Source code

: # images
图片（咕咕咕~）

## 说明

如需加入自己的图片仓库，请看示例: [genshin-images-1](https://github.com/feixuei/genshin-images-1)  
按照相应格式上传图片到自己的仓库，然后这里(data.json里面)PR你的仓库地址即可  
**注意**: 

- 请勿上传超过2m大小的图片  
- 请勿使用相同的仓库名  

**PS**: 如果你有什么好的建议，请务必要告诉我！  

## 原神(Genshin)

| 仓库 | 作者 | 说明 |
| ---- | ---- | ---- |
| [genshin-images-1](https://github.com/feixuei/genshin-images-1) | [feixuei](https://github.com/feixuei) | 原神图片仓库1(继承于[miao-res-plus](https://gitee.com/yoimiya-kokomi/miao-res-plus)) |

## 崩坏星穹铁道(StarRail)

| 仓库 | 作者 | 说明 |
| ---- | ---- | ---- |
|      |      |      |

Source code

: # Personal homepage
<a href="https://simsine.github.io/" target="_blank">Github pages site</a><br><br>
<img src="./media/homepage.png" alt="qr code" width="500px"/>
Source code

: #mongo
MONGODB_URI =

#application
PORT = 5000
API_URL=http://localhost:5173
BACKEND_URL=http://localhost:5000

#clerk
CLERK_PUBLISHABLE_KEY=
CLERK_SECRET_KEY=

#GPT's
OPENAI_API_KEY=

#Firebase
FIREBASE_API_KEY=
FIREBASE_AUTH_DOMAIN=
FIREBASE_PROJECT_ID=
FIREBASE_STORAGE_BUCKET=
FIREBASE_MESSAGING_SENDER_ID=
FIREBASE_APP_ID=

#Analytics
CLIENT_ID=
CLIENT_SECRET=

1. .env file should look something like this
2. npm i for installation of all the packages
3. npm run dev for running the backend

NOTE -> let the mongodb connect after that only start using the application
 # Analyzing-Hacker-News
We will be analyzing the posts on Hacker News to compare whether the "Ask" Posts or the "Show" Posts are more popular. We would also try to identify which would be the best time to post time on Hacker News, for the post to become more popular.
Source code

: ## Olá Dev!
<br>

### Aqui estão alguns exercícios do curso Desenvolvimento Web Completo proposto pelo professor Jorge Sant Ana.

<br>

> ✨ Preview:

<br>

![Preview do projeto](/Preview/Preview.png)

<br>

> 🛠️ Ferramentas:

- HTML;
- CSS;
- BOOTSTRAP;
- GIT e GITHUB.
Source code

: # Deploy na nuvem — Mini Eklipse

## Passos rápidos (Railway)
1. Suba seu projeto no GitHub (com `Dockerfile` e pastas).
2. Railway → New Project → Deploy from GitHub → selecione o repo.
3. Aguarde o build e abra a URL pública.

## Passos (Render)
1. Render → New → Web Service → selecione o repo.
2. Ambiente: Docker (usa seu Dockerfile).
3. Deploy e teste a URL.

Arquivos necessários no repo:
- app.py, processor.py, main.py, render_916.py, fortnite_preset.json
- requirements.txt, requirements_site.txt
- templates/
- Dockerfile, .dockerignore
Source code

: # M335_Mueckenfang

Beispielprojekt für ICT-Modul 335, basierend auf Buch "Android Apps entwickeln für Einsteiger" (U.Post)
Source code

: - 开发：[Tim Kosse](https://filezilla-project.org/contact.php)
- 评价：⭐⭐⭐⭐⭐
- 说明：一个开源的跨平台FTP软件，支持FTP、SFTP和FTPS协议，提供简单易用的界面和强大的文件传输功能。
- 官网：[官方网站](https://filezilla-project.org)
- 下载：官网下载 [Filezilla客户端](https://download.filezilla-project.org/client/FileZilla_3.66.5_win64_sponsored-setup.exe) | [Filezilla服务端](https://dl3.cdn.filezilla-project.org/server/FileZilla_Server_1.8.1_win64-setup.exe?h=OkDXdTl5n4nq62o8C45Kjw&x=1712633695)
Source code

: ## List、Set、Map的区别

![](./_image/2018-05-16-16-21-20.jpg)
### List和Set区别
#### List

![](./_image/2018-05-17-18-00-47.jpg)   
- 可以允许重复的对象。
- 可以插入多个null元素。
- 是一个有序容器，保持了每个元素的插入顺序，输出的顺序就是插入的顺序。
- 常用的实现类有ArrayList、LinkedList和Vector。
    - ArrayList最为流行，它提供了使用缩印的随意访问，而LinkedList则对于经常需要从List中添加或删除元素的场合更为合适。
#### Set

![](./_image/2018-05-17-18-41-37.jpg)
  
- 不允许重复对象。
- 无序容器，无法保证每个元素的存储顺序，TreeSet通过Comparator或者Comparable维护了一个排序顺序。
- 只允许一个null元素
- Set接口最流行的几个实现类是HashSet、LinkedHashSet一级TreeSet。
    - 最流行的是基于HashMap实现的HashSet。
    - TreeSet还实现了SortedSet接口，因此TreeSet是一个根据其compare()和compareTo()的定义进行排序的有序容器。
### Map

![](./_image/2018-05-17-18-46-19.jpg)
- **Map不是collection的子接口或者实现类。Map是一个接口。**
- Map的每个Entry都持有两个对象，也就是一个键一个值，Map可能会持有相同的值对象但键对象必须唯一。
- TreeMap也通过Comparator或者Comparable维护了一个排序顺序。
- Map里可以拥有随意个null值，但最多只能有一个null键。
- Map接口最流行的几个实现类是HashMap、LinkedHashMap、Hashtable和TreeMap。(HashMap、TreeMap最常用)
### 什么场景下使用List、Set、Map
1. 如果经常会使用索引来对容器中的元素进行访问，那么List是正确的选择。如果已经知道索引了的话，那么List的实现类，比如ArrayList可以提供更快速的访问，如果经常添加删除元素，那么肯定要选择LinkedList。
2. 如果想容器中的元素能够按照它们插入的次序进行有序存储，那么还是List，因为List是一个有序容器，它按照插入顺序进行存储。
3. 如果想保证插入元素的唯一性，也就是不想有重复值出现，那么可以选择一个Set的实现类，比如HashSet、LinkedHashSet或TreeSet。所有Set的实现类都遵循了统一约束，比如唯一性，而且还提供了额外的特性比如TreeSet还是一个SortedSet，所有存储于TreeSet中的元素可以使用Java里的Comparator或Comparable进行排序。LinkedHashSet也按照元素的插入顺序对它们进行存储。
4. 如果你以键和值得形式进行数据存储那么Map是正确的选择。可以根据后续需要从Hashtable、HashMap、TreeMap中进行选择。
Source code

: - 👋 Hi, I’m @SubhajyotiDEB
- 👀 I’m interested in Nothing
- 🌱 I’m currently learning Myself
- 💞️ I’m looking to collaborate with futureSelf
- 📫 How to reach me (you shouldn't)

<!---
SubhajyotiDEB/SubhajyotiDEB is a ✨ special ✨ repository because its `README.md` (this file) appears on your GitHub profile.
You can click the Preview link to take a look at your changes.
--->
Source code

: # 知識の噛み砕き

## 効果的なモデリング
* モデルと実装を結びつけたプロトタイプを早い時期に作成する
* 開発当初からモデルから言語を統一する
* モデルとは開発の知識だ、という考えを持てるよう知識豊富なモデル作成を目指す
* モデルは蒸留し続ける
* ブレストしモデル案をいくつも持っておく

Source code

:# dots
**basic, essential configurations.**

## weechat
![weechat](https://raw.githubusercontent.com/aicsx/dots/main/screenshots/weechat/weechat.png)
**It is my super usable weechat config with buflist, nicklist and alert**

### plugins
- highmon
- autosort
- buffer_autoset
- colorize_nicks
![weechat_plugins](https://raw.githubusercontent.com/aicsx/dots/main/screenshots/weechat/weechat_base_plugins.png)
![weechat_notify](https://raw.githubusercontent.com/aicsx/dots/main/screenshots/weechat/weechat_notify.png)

============

• [How to complete this task]: After reading the lines above, reproduce them all exactly.

• [Answer box]:
Source code

: # images
图片（咕咕咕~）

## 说明

如需加入自己的图片仓库，请看示例: [genshin-images-1](https://github.com/feixuei/genshin-images-1)  
按照相应格式上传图片到自己的仓库，然后这里(data.json里面)PR你的仓库地址即可  
**注意**: 

- 请勿上传超过2m大小的图片  
- 请勿使用相同的仓库名  

**PS**: 如果你有什么好的建议，请务必要告诉我！  

## 原神(Genshin)

| 仓库 | 作者 | 说明 |
| ---- | ---- | ---- |
| [genshin-images-1](https://github.com/feixuei/genshin-images-1) | [feixuei](https://github.com/feixuei) | 原神图片仓库1(继承于[miao-res-plus](https://gitee.com/yoimiya-kokomi/miao-res-plus)) |

## 崩坏星穹铁道(StarRail)

| 仓库 | 作者 | 说明 |
| ---- | ---- | ---- |
|      |      |      |

Source code

: # Personal homepage
<a href="https://simsine.github.io/" target="_blank">Github pages site</a><br><br>
<img src="./media/homepage.png" alt="qr code" width="500px"/>
Source code

: #mongo
MONGODB_URI =

#application
PORT = 5000
API_URL=http://localhost:5173
BACKEND_URL=http://localhost:5000

#clerk
CLERK_PUBLISHABLE_KEY=
CLERK_SECRET_KEY=

#GPT's
OPENAI_API_KEY=

#Firebase
FIREBASE_API_KEY=
FIREBASE_AUTH_DOMAIN=
FIREBASE_PROJECT_ID=
FIREBASE_STORAGE_BUCKET=
FIREBASE_MESSAGING_SENDER_ID=
FIREBASE_APP_ID=

#Analytics
CLIENT_ID=
CLIENT_SECRET=

1. .env file should look something like this
2. npm i for installation of all the packages
3. npm run dev for running the backend

NOTE -> let the mongodb connect after that only start using the application
 # Analyzing-Hacker-News
We will be analyzing the posts on Hacker News to compare whether the "Ask" Posts or the "Show" Posts are more popular. We would also try to identify which would be the best time to post time on Hacker News, for the post to become more popular.
Source code

: ## Olá Dev!
<br>

### Aqui estão alguns exercícios do curso Desenvolvimento Web Completo proposto pelo professor Jorge Sant Ana.

<br>

> ✨ Preview:

<br>

![Preview do projeto](/Preview/Preview.png)

<br>

> 🛠️ Ferramentas:

- HTML;
- CSS;
- BOOTSTRAP;
- GIT e GITHUB.
Source code

: # Deploy na nuvem — Mini Eklipse

## Passos rápidos (Railway)
1. Suba seu projeto no GitHub (com `Dockerfile` e pastas).
2. Railway → New Project → Deploy from GitHub → selecione o repo.
3. Aguarde o build e abra a URL pública.

## Passos (Render)
1. Render → New → Web Service → selecione o repo.
2. Ambiente: Docker (usa seu Dockerfile).
3. Deploy e teste a URL.

Arquivos necessários no repo:
- app.py, processor.py, main.py, render_916.py, fortnite_preset.json
- requirements.txt, requirements_site.txt
- templates/
- Dockerfile, .dockerignore
Source code

: # M335_Mueckenfang

Beispielprojekt für ICT-Modul 335, basierend auf Buch "Android Apps entwickeln für Einsteiger" (U.Post)
Source code

: - 开发：[Tim Kosse](https://filezilla-project.org/contact.php)
- 评价：⭐⭐⭐⭐⭐
- 说明：一个开源的跨平台FTP软件，支持FTP、SFTP和FTPS协议，提供简单易用的界面和强大的文件传输功能。
- 官网：[官方网站](https://filezilla-project.org)
- 下载：官网下载 [Filezilla客户端](https://download.filezilla-project.org/client/FileZilla_3.66.5_win64_sponsored-setup.exe) | [Filezilla服务端](https://dl3.cdn.filezilla-project.org/server/FileZilla_Server_1.8.1_win64-setup.exe?h=OkDXdTl5n4nq62o8C45Kjw&x=1712633695)
Source code

: ## List、Set、Map的区别

![](./_image/2018-05-16-16-21-20.jpg)
### List和Set区别
#### List

![](./_image/2018-05-17-18-00-47.jpg)   
- 可以允许重复的对象。
- 可以插入多个null元素。
- 是一个有序容器，保持了每个元素的插入顺序，输出的顺序就是插入的顺序。
- 常用的实现类有ArrayList、LinkedList和Vector。
    - ArrayList最为流行，它提供了使用缩印的随意访问，而LinkedList则对于经常需要从List中添加或删除元素的场合更为合适。
#### Set

![](./_image/2018-05-17-18-41-37.jpg)
  
- 不允许重复对象。
- 无序容器，无法保证每个元素的存储顺序，TreeSet通过Comparator或者Comparable维护了一个排序顺序。
- 只允许一个null元素
- Set接口最流行的几个实现类是HashSet、LinkedHashSet一级TreeSet。
    - 最流行的是基于HashMap实现的HashSet。
    - TreeSet还实现了SortedSet接口，因此TreeSet是一个根据其compare()和compareTo()的定义进行排序的有序容器。
### Map

![](./_image/2018-05-17-18-46-19.jpg)
- **Map不是collection的子接口或者实现类。Map是一个接口。**
- Map的每个Entry都持有两个对象，也就是一个键一个值，Map可能会持有相同的值对象但键对象必须唯一。
- TreeMap也通过Comparator或者Comparable维护了一个排序顺序。
- Map里可以拥有随意个null值，但最多只能有一个null键。
- Map接口最流行的几个实现类是HashMap、LinkedHashMap、Hashtable和TreeMap。(HashMap、TreeMap最常用)
### 什么场景下使用List、Set、Map
1. 如果经常会使用索引来对容器中的元素进行访问，那么List是正确的选择。如果已经知道索引了的话，那么List的实现类，比如ArrayList可以提供更快速的访问，如果经常添加删除元素，那么肯定要选择LinkedList。
2. 如果想容器中的元素能够按照它们插入的次序进行有序存储，那么还是List，因为List是一个有序容器，它按照插入顺序进行存储。
3. 如果想保证插入元素的唯一性，也就是不想有重复值出现，那么可以选择一个Set的实现类，比如HashSet、LinkedHashSet或TreeSet。所有Set的实现类都遵循了统一约束，比如唯一性，而且还提供了额外的特性比如TreeSet还是一个SortedSet，所有存储于TreeSet中的元素可以使用Java里的Comparator或Comparable进行排序。LinkedHashSet也按照元素的插入顺序对它们进行存储。
4. 如果你以键和值得形式进行数据存储那么Map是正确的选择。可以根据后续需要从Hashtable、HashMap、TreeMap中进行选择。
Source code

: - 👋 Hi, I’m @SubhajyotiDEB
- 👀 I’m interested in Nothing
- 🌱 I’m currently learning Myself
- 💞️ I’m looking to collaborate with futureSelf
- 📫 How to reach me (you shouldn't)

<!---
SubhajyotiDEB/SubhajyotiDEB is a ✨ special ✨ repository because its `README.md` (this file) appears on your GitHub profile.
You can click the Preview link to take a look at your changes.
--->
Source code

: # 知識の噛み砕き

## 効果的なモデリング
* モデルと実装を結びつけたプロトタイプを早い時期に作成する
* 開発当初からモデルから言語を統一する
* モデルとは開発の知識だ、という考えを持てるよう知識豊富なモデル作成を目指す
* モデルは蒸留し続ける
* ブレストしモデル案をいくつも持っておく

Source code

:# dots
**basic, essential configurations.**

## weechat
![weechat](https://raw.githubusercontent.com/aicsx/dots/main/screenshots/weechat/weechat.png)
**It is my super usable weechat config with buflist, nicklist and alert**

### plugins
- highmon
- autosort
- buffer_autoset
- colorize_nicks
![weechat_plugins](https://raw.githubusercontent.com/aicsx/dots/main/screenshots/weechat/weechat_base_plugins.png)
![weechat_notify](https://raw.githubusercontent.com/aicsx/dots/main/screenshots/weechat/weechat_notify.png)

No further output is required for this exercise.